In the demonstration code you will see the calculation of xstep and ystep. These define the changes to the displayed data for when zooming in or out, or panning left, right, up, or down. At present these are fixed before the call to %pl, and they also define the maximum possible zoom in

Code:
    xstep = (xmax_data - xmin_data)/10.d0
    ystep = (ymax_data - ymin_data)/10.d0


With the code above, the extents drawn decreases by 20% of the full extents at each zoom in operation, with a maximum of 4 such operations , due to the logical test:

Code:
if ( ( x_max_now - x_min_now .gt. xstep ) .and. ( y_max_now - y_min_now .gt. xstep ) ) then
……………


in function zoom_in_cb().

You may have to vary this approach slightly for your application. For example you could program your code to zoom in by a percentage of the currently displayed extents at each zoom operation, i.e. modify the value of effective value of xstep and ystep (by a zoom level dependent multiplying factor) as applied in the call back functions.

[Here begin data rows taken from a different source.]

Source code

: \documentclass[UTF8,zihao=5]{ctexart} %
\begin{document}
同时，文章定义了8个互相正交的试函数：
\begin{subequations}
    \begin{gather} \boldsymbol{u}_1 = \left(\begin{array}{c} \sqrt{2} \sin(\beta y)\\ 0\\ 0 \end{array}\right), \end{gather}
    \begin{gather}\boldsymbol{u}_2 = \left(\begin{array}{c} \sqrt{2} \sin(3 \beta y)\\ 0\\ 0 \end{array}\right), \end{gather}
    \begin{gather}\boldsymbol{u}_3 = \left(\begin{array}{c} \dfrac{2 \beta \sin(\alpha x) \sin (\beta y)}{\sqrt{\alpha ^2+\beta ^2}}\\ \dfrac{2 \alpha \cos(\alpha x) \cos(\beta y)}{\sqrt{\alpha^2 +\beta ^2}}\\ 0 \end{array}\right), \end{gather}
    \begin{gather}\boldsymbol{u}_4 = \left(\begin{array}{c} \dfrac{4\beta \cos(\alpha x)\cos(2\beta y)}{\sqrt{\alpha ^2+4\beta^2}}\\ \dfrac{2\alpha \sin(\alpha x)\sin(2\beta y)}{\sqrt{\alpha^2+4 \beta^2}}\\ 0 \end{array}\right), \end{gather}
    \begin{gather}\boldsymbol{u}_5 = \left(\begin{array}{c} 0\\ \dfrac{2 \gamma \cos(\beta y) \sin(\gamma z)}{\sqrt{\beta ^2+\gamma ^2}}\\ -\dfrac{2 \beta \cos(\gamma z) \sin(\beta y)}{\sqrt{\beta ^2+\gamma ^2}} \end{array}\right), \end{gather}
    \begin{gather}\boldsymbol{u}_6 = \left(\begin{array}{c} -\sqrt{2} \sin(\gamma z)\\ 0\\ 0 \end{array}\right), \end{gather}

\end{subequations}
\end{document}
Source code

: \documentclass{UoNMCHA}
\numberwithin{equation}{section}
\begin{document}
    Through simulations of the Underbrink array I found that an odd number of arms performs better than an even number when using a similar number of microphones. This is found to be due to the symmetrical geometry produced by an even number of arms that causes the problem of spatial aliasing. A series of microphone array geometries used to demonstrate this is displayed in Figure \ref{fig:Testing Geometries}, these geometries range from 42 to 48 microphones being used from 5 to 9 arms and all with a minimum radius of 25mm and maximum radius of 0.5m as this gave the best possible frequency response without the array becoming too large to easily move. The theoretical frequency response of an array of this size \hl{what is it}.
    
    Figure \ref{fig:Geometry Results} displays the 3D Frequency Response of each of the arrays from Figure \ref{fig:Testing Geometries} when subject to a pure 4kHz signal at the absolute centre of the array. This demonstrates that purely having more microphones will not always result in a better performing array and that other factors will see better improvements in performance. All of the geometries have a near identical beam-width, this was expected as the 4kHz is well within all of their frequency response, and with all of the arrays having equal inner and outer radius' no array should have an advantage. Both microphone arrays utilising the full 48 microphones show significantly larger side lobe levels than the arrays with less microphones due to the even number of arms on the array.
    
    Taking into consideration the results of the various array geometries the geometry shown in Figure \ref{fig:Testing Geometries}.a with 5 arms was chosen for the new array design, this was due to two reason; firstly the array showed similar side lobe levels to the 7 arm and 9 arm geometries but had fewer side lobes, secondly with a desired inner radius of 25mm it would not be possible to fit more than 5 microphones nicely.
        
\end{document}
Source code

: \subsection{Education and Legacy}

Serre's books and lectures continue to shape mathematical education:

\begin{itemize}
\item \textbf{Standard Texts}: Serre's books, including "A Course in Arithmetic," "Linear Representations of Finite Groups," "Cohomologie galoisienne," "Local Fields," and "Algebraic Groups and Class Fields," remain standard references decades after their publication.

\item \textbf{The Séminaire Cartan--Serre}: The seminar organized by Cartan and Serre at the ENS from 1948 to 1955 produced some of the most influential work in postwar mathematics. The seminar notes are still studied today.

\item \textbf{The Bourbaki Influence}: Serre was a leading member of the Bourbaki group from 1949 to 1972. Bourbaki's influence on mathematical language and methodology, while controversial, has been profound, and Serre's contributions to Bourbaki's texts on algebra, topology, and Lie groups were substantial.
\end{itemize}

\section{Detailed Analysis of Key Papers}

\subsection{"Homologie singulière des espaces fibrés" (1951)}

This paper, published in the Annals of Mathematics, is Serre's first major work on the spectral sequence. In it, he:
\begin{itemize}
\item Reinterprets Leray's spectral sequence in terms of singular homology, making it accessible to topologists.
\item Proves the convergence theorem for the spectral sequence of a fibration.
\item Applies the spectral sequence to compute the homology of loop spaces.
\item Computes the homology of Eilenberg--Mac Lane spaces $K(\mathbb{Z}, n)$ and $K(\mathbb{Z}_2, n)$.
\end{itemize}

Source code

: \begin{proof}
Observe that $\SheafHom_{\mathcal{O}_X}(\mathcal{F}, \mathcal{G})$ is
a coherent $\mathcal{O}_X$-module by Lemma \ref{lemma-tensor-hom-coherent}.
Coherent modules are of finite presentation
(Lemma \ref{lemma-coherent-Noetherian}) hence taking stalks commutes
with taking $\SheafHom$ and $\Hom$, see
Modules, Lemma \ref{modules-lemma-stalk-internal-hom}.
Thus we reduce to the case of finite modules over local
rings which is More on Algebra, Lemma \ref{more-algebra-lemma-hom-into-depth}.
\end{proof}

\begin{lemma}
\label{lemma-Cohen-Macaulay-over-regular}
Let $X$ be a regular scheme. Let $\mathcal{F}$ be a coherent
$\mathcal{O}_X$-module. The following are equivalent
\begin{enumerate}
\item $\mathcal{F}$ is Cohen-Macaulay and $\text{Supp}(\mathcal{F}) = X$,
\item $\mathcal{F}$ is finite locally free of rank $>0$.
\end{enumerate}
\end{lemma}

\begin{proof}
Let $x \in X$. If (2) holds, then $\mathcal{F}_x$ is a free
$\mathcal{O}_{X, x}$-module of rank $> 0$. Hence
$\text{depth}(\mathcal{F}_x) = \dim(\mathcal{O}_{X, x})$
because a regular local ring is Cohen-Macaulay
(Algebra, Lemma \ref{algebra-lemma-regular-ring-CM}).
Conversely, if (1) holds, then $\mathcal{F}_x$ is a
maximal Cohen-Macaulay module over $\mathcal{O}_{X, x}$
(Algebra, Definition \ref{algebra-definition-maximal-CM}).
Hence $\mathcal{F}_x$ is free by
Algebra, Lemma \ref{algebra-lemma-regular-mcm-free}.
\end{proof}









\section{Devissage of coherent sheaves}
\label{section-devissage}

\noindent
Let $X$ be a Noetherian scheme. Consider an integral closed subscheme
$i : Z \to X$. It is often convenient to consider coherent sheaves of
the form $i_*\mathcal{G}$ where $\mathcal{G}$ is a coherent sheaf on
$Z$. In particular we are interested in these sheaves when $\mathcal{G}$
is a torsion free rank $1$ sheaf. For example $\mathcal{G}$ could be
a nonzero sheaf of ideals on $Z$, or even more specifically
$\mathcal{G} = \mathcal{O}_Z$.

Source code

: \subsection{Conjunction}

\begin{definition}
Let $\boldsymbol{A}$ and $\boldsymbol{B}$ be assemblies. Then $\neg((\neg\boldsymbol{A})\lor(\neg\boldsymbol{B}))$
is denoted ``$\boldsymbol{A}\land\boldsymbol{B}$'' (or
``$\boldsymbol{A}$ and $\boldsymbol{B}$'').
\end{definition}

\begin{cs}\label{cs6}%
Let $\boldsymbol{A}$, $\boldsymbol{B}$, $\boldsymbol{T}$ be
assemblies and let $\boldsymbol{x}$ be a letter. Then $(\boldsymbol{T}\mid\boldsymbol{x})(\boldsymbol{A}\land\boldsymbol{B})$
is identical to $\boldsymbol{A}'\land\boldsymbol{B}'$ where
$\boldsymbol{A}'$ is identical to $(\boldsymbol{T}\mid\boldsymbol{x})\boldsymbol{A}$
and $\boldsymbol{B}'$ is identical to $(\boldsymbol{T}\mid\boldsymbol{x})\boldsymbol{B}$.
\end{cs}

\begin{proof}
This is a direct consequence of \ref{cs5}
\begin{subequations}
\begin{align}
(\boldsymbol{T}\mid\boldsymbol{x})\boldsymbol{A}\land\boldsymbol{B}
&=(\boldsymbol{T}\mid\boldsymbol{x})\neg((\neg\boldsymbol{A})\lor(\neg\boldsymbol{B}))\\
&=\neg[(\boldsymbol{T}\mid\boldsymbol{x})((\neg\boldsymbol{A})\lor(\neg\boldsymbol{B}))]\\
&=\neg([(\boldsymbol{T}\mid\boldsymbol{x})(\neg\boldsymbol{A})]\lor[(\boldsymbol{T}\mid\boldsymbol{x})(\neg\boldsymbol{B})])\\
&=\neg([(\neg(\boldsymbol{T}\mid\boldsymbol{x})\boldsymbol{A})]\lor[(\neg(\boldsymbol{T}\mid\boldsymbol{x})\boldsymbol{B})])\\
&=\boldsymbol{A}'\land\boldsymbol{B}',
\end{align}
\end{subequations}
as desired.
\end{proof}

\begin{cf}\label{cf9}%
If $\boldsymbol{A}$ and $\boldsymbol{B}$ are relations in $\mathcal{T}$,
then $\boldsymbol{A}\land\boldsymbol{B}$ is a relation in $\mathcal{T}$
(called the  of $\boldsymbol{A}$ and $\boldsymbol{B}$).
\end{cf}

The question you have to think about is how many zoom operations is required to get from the full extents to the level where the display finally becomes useful to the user. You will need to experiment to get something that works well for your application.

Yes, the border will become distorted since the no of pixels per km on the x and y axis differ.

One way to get round this would be ensure that x_min_data, y_min_data, x_max_data, and y_max_data define a square, modifying the example code immediately after these are calculated and before the calculation of x_step and y_step. Then make sure the graphics area in which the %pl plot is generated is also a square. Note the size of the plot is not the first two X, Y, size values in the call to %pl. These X, Y values define the overall size of the graphics area which includes four borders. If you make sure X and Y are equal, and setting all borders to the **same value** this will preserve the aspect ratio as you zoom in and out. Note the border must be sufficient large to accommodate the caption, and x and y axis labels. The y axis label will be the critical one when deciding which size of border to use. Note the %pl code is [margin] not border!

If you want to preserve a landscape format – to fit a wide screen for example you will need a different strategy for zooming in/out etc. However, you now have all the necessary understanding of how %pl works, and how to get it to redraw a selected region to apply your adopted strategy – whatever that may be.